Proof. For every set $X\subseteq V$, denote by $n(X)$ the number of neighbors of $v$ in the set $X$.

Since $G$ is critical, there exists a proper coloring of $G\backslash \{v\}$ with $k-1$ colors, so there exists a proper coloring $V=V_1\bigsqcup V_2\bigsqcup \cdots \bigsqcup V_k$ of $G$ such that $V_1=\{v\}$. Among such colorings, take one for which the sequence $\left(n\left(V_2\right),n\left(V_3\right),\dots ,n\left(V_k\right)\right)$ is lexicographically minimal. Clearly, $n\left(V_i\right)>0$ for every $i=2,3,\dots ,k$; otherwise $V_2\bigsqcup \dots \bigsqcup V_{i-1}\bigsqcup \left(V_i\cup V_1\right)\bigsqcup V_{i+1}\bigsqcup \dots V_k$ would be a proper coloring of $G$ with $k-1$ colors.

We claim that for every $C\subseteq \{2,3,\dots ,k\}$ with $|C|⩾2$ being even, $G$ contains an unsociable group so that the set of its members' colors is precisely $C\cup \{1\}$. Since the number of such sets $C$ is $2^{k-2}-1$, this proves the lemma. Denote the elements of $C$ by $c_1,\dots ,c_{2\ell }$ in increasing order. For brevity, let $U_i=V_{c_i}$. Denote by $N_i$ the set of neighbors of $v$ in $U_i$.

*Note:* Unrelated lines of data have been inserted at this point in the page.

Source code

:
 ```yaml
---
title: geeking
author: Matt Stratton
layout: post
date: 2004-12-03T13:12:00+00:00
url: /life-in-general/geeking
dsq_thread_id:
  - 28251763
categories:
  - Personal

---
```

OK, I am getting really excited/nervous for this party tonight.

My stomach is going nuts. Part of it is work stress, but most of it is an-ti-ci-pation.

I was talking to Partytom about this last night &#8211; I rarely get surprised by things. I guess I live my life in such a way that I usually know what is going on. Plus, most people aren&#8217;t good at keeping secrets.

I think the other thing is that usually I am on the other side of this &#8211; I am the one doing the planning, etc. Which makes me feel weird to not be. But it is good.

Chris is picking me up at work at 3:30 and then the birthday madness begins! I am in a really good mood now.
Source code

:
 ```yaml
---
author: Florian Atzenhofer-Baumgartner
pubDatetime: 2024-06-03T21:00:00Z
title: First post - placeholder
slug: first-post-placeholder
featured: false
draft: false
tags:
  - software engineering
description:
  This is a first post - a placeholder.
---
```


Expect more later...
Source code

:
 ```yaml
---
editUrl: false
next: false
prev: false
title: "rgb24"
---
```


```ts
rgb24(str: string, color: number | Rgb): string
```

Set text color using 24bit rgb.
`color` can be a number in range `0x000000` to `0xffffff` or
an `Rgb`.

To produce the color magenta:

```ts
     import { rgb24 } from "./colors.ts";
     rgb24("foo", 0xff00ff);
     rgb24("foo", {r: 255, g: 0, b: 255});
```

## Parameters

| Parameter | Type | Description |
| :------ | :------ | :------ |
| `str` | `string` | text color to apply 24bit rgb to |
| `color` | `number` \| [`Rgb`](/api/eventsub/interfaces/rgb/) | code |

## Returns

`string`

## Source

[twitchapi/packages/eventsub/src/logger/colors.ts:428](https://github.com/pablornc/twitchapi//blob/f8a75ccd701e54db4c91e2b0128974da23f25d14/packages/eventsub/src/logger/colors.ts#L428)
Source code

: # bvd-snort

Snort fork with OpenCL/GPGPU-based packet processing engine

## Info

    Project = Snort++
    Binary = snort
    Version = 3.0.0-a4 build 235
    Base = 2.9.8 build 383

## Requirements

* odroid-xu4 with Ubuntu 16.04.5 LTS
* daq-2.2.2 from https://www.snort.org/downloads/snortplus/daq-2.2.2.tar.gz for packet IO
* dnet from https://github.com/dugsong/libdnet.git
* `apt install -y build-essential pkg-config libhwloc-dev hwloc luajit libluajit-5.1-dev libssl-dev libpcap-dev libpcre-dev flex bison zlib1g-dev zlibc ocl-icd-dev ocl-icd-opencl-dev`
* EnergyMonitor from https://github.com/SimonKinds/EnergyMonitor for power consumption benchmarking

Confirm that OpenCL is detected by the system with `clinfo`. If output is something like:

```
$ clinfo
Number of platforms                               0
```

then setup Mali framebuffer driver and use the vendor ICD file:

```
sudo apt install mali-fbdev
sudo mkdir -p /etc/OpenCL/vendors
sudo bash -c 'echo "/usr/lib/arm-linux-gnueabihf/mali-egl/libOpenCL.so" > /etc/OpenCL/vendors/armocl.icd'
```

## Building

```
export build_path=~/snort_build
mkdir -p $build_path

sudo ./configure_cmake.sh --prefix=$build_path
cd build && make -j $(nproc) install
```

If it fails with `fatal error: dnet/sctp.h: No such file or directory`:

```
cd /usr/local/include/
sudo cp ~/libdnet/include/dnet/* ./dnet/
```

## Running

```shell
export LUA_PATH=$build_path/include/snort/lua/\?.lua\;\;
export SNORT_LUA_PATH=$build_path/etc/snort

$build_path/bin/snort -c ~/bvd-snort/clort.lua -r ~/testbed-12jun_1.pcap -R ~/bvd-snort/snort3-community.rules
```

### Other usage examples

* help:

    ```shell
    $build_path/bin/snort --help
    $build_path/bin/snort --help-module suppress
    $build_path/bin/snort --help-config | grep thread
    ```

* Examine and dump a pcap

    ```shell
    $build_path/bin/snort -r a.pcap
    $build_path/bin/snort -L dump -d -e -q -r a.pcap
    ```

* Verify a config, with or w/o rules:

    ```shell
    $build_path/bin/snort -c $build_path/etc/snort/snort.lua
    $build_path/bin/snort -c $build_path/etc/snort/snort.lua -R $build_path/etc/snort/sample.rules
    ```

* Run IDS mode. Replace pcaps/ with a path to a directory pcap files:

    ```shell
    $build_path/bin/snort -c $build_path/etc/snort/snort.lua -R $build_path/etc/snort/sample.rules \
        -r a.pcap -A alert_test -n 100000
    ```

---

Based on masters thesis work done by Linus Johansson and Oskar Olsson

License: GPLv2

We show that for every $i=1,\dots ,2\ell -1$ and $x\in N_i$, the subgraph induced by $U_i\cup U_{i+1}$ contains a path that connects $x$ with another point in $N_{i+1}$. For the sake of contradiction, suppose that no such path exists. Let $S$ be the set of vertices that lie in the connected component of $x$ in the subgraph induced by $U_i\cup U_{i+1}$, and let $P=U_i\cap S$, and $Q=U_{i+1}\cap S$ (see Figure 3). Since $x$ is separated from $N_{i+1}$, the sets $Q$ and $N_{i+1}$ are disjoint. So, if we re-color $G$ by replacing $U_i$ and $U_{i+1}$ by $\left(U_i\cup Q\right)\backslash P$ and $\left(U_{i+1}\cup P\right)\backslash Q$, respectively, we obtain a proper coloring such that $n\left(U_i\right)=n\left(V_{c_i}\right)$ is decreased and only $n\left(U_{i+1}\right)=n\left(V_{c_{i+1}}\right)$ is increased. That contradicts the lexicographical minimality of $\left(n\left(V_2\right),n\left(V_3\right),\dots ,n\left(V_k\right)\right)$.

Figure 3

Next, we build a path through $U_1,U_2,\dots ,U_{2\ell }$ as follows. Let the starting point of the path be an arbitrary vertex $v_1$ in the set $N_1$. For $i⩽2\ell -1$, if the vertex $v_i\in N_i$ is already defined, connect $v_i$ to some vertex in $N_{i+1}$ in the subgraph induced by $U_i\cup U_{i+1}$, and add these edges to the path. Denote the new endpoint of the path by $v_{i+1}$; by the construction we have $v_{i+1}\in N_{i+1}$ again, so the process can be continued. At the end we have a path that starts at $v_1\in N_1$ and ends at some $v_{2\ell }\in N_{2\ell }$. Moreover, all edges in this path connect vertices in neighboring classes: if a vertex of the path lies in $U_i$, then the next vertex lies in $U_{i+1}$ or $U_{i-1}$. Notice that the path is not necessary simple, so take a minimal subpath of it. The minimal subpath is simple and connects the same endpoints $v_1$ and $v_{2\ell }$. The property that every edge steps to a neighboring color class (i.e., from $U_i$ to $U_{i+1}$ or $U_{i-1}$ ) is preserved. So the resulting path also visits all of $U_1,\dots ,U_{2\ell }$, and its length must be odd. Closing the path with the edges $v{v}_1$ and $v_{2\ell }v$ we obtain the desired odd cycle (see Figure 4).

Figure 4

Now we prove the claim by induction on $k⩾3$. The base case $k=3$ holds by applying Lemma 2 to a critical subgraph. For the induction step, let $G_0$ be a critical $k$-chromatic subgraph of $G$, and let $v$ be an arbitrary vertex of $G_0$. By Lemma 2, $G_0$ has at least $2^{k-2}-1$ unsociable groups containing $v$. On the other hand, the graph $G_0\backslash \{v\}$ has chromatic number $k-1$, so it contains at least $2^{k-2}-(k-1)$ unsociable groups by the induction hypothesis. Altogether, this gives $2^{k-2}-1+2^{k-2}-(k-1)=2^{k-1}-k$ distinct unsociable groups in $G_0$ (and thus in $G$ ).